By Saeb Rawashdeh - Apr 12,2017 - Last updated at Apr 12,2017

AMMAN — High above the Zarqa River, the mountaintop ‘Temple of the Serpents’ gives clues to the development of human communities during the Early Bronze Age,  in a key phase of human history, an Italian scholar has argued. 

Deepening his knowledge of dolmens and megalithic structures at the Jabal Al Mutawwaq site located along the Zarqa River, a few kilometers southeast of Jerash and 48km north of Amman, Andrea Polcaro, a scholar from Italy, has co-directed a Spanish-Italian project since 2012. 

The project began as a joint Spanish-Italian effort, Polcaro said, with Juan Ramón Muñiz from the Pontificia Facultad San Esteban in Salamanca, Spain, who co-directs the current archaeological expedition alongside the Italian. 

“His [Ramon Muniz] professor, the late Juan Tresguerres Velasco, directed a Spanish expedition at the same site from 1989 for almost 20 years,” Polcaro noted. 

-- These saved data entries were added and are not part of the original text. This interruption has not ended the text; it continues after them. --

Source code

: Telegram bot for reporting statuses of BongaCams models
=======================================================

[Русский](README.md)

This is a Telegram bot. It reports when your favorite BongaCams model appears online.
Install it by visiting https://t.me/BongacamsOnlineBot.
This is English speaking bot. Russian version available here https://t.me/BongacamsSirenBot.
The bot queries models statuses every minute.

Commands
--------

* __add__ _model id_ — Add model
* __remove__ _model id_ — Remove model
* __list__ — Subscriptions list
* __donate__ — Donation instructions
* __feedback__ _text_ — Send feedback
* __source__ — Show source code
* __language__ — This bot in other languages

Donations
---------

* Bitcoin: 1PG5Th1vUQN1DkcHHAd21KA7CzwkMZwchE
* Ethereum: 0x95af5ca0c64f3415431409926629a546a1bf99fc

Regarding the Jabal Al Mutawwaq site, it extended all across a mountaintop looking directly towards the river valley, in a prime location to control the movement of herds along the Zarqa River, the archaeologist said, adding that the site is close to two water springs, which are still used today by locals. 

The past Spanish expedition at the site identified a village, dated to the second half of the fourth millennium BC, while also bringing to light a stone-building, called the Temple of the Serpents, which is considered one of the oldest temples of the Early Bronze Age in Jordan, he said. 

“The name of the temple was originated by the presence of large jars, decorated with serpents figurines applied on the shoulder of the vessels, discovered during the excavations inside the rooms of the sacred building,” he explained. 

Furthermore, the first two campaigns were focused on the exploration of the large dolmen necropolis, located around the village, along the slopes of the mountain, the expert said, underlying that “hundreds of dolmens constitute one of the larger megalithic necropolis in Jordan”. 

“The most important discovery in this ancient cemetery of the fourth millennium BC has been an intact burial, recovered in a well-preserved dolmen structure, with rare funerary equipment composed of high-quality flint tools," Polcaro described.

“The excavations at the dolmen field of Jabal Al Mutawwaq had further proved the contemporaneity between the necropolis and the village, with the discovery of an ancient street, leading from the eastern gateway of the settlement towards the megalithic cemetery”, he continued.  

During the campaigns of the last three years, the archaeological team also investigated the Early Bronze Age I Period village, excavating a building called Great Enclosure, a wide semi-circular wall made of large stone boulders, of almost 50 metres in diameter, enclosing an open area for cultic and economic activities; and Building C, an apsidal building with two large, circular installations dedicated to food production, Polcaro noted.

These buildings are testament to the high level of organisation reached by the Jabal Al Mutawwaq settlement during a critical phase in Jordan’s history, between the end of the Chalcolithic Period and the beginning of the urbanisation process in the Early Bronze Age, according to the scholar. 

 

Moreover, the next campaigns of study and excavations at the site will be vital in order to investigate this important historical passage, and to better understand the inner social and ideological dynamics which led to the development of the human communities that settled along the Zarqa River in the forth millennium BC, Polcaro said.